森や川、近くには山もあり、数多くの動物が生息している。
奇跡的というのか、魔物は一切確認されていないという話だ。
そして、豊かな土地を生かし、農業で発展した街でもある。
「以前から交流のある街です。何度も訪れているので、他の街より顔が利きますよ」
「そうなんですね」
「はい。これから向かうことも、事前に手紙で伝えてあります。
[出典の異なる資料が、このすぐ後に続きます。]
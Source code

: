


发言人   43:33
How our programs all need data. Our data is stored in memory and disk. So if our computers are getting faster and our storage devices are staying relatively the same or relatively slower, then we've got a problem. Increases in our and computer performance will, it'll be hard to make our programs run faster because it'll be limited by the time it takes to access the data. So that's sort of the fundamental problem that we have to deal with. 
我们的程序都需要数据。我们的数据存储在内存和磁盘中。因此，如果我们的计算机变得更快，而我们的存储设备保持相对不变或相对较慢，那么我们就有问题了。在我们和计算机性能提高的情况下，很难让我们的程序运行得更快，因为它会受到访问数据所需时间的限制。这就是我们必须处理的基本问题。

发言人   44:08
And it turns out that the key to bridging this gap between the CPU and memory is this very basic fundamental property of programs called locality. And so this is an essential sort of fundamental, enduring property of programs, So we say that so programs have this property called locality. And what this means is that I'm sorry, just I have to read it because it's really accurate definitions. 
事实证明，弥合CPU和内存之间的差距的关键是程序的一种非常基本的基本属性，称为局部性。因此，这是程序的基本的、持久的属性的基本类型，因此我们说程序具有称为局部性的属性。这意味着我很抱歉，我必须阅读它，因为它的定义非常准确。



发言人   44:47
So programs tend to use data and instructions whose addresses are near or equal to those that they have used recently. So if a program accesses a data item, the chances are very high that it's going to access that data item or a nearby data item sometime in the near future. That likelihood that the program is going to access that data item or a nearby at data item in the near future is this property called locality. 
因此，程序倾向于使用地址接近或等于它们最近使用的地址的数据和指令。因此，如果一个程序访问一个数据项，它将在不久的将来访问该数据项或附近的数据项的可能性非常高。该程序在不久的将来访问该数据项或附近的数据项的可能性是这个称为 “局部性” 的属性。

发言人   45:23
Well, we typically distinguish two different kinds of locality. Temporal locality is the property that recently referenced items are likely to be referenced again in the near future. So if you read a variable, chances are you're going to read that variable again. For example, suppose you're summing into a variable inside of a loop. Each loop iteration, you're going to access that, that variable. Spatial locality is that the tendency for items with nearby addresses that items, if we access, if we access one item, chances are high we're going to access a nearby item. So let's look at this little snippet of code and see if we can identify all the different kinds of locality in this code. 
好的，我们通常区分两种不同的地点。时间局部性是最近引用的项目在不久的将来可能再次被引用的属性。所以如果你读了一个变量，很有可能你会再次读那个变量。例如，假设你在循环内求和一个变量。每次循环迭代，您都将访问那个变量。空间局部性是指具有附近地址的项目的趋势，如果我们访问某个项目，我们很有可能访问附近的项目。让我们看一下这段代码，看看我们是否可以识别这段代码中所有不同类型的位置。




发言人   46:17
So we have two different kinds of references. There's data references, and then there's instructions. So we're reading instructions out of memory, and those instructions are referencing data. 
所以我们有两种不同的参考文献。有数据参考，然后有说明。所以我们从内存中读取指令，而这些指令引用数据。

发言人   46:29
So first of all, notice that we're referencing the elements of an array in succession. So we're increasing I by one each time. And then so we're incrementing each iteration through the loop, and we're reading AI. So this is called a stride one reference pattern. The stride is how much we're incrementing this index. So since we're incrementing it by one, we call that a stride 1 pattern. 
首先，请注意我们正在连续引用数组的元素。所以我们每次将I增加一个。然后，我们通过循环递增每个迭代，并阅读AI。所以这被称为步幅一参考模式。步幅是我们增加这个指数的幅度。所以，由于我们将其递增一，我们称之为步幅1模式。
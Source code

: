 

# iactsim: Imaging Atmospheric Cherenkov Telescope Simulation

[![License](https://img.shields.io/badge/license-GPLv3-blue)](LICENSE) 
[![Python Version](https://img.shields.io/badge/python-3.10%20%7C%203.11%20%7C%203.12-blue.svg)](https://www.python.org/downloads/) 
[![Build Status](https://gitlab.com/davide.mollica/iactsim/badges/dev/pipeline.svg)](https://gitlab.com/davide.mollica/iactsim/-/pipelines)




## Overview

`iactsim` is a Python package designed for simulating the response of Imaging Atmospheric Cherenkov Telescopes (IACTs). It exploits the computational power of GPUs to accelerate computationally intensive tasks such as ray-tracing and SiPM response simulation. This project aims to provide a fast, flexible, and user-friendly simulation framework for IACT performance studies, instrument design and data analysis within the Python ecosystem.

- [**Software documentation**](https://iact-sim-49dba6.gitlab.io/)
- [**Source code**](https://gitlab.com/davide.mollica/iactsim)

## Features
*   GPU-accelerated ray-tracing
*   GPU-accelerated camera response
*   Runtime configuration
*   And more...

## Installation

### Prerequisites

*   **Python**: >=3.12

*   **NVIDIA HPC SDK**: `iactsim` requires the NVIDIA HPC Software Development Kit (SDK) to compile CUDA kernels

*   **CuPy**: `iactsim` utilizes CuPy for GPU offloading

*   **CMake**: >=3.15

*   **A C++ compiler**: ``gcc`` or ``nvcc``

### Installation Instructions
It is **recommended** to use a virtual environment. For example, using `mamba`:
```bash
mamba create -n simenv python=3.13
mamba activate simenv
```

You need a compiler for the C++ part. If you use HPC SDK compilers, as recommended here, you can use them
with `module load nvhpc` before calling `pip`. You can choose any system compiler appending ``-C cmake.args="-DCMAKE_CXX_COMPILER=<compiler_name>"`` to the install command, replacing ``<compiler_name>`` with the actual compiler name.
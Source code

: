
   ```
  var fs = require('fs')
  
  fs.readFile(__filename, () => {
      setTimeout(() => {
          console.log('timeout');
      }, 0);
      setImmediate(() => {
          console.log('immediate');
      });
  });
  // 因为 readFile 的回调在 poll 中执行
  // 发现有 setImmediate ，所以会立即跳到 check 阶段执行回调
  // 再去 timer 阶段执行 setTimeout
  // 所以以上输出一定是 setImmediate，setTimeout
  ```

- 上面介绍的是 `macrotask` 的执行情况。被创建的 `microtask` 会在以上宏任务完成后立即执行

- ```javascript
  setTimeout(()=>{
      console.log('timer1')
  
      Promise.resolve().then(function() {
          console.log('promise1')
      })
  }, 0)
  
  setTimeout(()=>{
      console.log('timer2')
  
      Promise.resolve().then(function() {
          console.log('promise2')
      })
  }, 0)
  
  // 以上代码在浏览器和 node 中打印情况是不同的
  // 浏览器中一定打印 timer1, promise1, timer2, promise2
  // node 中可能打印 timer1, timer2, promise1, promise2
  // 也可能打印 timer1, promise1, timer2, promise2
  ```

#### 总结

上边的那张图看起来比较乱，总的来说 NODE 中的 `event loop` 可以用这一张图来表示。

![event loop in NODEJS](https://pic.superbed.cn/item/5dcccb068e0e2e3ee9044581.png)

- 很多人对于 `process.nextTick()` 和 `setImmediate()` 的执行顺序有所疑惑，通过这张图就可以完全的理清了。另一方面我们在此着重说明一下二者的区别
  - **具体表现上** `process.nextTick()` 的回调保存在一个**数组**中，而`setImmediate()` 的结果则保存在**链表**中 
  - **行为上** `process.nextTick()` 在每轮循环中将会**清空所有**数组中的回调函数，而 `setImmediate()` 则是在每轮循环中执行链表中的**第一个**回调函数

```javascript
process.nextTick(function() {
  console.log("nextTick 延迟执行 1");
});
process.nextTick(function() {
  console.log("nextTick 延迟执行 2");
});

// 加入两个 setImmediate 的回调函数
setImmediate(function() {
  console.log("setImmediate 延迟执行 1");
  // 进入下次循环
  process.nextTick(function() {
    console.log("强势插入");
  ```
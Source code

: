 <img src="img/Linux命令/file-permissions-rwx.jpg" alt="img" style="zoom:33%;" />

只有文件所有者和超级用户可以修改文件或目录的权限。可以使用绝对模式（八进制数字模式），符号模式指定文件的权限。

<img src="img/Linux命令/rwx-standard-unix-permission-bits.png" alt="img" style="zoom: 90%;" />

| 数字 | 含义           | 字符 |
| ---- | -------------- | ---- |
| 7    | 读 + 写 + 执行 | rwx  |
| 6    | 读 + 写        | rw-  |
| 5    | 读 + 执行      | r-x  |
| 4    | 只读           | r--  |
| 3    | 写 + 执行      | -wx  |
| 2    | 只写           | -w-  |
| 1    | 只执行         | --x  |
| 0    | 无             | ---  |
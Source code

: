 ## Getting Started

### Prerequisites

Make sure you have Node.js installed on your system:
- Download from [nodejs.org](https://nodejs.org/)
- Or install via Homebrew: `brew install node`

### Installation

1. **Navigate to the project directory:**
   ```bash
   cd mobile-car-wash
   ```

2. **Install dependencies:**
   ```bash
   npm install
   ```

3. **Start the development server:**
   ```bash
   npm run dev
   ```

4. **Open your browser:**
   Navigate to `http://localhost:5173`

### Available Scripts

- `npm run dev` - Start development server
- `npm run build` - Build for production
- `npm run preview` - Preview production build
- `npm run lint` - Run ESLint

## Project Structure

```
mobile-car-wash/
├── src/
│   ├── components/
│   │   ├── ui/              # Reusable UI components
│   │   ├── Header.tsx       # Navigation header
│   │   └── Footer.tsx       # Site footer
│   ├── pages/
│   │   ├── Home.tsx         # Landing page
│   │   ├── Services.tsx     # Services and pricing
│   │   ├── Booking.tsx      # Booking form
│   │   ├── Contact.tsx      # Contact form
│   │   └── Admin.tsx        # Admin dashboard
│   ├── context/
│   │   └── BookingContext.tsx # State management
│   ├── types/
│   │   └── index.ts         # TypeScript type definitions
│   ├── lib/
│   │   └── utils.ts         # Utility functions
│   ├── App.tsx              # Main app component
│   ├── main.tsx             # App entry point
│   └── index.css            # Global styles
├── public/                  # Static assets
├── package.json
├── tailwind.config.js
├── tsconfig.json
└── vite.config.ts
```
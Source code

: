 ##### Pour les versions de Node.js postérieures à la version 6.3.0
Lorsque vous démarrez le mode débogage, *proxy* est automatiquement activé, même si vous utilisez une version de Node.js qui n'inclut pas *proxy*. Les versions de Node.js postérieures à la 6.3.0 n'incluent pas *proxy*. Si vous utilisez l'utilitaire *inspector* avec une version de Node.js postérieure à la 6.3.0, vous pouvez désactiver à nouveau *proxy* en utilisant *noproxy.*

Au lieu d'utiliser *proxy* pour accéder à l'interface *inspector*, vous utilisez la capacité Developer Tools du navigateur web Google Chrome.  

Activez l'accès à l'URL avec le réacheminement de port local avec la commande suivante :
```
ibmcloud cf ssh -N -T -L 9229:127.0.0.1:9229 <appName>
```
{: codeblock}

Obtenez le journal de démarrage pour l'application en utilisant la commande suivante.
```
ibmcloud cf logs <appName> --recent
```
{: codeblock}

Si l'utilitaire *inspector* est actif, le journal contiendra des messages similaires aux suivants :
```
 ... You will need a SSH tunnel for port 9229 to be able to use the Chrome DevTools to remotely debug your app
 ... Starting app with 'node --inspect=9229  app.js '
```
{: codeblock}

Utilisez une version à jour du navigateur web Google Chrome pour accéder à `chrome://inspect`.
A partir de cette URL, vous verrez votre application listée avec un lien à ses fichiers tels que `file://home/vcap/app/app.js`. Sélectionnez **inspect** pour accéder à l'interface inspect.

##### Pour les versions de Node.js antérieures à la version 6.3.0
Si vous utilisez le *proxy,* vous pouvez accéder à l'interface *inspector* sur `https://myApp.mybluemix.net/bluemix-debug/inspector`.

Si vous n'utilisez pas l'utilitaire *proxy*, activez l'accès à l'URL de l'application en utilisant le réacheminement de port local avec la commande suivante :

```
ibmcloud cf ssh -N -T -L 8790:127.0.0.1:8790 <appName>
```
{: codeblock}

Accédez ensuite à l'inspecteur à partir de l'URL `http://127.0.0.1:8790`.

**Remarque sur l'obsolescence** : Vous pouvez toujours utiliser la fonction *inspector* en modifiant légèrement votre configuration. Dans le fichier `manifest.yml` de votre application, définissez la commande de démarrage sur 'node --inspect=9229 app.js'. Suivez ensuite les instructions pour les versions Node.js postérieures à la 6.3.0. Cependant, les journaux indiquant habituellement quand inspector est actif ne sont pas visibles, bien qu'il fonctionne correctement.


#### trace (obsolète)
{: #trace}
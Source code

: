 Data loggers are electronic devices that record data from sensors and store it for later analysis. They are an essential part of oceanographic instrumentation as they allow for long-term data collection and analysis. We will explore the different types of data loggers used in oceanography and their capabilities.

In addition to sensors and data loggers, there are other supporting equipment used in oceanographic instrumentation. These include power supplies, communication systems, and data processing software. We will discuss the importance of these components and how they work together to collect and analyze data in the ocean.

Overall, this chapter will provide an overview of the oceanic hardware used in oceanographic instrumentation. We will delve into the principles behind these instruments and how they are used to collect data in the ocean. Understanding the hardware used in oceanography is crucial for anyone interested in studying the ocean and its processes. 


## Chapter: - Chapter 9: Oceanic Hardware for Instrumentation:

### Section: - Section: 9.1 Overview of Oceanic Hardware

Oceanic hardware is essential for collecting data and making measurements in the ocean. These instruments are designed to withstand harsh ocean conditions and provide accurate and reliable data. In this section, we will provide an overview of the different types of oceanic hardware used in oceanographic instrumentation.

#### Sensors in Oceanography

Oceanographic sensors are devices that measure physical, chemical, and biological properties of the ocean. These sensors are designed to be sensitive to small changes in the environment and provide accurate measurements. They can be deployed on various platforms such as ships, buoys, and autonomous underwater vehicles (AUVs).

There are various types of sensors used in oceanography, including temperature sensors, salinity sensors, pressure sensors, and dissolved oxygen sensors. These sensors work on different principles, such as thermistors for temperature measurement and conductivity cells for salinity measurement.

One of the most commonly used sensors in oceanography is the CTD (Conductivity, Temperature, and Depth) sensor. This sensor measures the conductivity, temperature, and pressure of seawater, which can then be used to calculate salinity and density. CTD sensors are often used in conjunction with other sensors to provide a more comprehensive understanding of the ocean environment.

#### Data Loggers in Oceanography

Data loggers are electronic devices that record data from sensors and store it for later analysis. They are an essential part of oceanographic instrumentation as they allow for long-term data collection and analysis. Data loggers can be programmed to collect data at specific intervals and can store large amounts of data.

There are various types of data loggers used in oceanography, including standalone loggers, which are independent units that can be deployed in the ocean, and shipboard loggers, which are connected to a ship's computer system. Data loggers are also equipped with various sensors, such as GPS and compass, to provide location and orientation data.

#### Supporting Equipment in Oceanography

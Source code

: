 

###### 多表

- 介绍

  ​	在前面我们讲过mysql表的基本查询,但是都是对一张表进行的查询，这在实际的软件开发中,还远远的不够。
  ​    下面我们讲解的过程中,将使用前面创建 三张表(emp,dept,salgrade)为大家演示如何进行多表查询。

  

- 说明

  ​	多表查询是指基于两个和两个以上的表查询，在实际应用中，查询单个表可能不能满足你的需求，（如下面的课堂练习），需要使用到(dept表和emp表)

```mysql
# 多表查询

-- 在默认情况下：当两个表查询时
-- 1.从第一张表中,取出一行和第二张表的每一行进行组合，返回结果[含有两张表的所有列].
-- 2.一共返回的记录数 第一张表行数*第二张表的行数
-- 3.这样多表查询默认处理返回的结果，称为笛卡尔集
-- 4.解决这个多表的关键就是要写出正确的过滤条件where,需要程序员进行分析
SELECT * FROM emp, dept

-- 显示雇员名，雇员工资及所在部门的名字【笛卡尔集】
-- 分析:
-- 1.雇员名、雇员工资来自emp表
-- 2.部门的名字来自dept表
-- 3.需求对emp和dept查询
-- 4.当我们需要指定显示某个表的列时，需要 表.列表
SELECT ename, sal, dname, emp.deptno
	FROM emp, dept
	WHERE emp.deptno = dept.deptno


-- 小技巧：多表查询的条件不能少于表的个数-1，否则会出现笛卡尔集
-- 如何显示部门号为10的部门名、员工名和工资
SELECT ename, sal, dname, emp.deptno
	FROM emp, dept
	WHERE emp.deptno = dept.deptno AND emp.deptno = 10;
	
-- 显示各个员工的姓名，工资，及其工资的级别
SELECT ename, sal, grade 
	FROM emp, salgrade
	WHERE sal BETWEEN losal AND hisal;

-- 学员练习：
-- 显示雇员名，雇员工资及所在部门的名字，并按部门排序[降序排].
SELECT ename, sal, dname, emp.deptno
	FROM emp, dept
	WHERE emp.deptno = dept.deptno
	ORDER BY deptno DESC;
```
いきなり大きな船が飛んで来たら、誰でも驚いてしまいますから」
「ふふっ、確かにそうでうね」
準備は万端という感じだった。
ただ一つだけ、シーナには不安があった。
ふと、その不安をシーナが口にする。
「ラルクさん」
「はい?」
「亜人のワタシたちを、皆さんはどう思うのでしょうか?」
「それは……」
ラルクは言葉を詰まらせた。
その理由を、シーナが察して諭すように言う。
「気を使わないでください。むしろ、こういうことはハッキリと言ってほしいです」
商売なんだから、とシーナがさらに付け足す。
すると、ラルクは腹をくくり、唇を噛んでから話す。
「快くは思われない……と、思います」
「……」
「亜人種に対する偏見は、どの国でも変わっていません。商人として多くの方々と接してきて、そこは強く感じています」
「……やっぱり、ワタシはいないほうが――」
「それは違います!」
落ち込むシーナの手を、ラルクは力強く握る。
少し痛いと感じたのか、シーナはマユを潜める。
「あっ、す、すいません」
と言いながら、ラルクは握る力を緩める。
「シーナさん……」
「良いんです。事実ですから……仕方ありません」
シーナはラルクの手を優しく解く。
くるりと回り、船内のほうへ向いてしまう。
服についていたフードを被り、エルフの特徴である耳を隠す。
「こうしていたほうが良いですよね?」
「そんな! 私は別にそこまで……」
「ワタシたちの所為で、ラルクさんが困る姿は見たくありませんから」
そう言って、シーナは船内へと歩いてく。
ラルクは何も言えなかった。
そのことが不甲斐なくて、彼は拳を力いっぱいに握る。
一時間後。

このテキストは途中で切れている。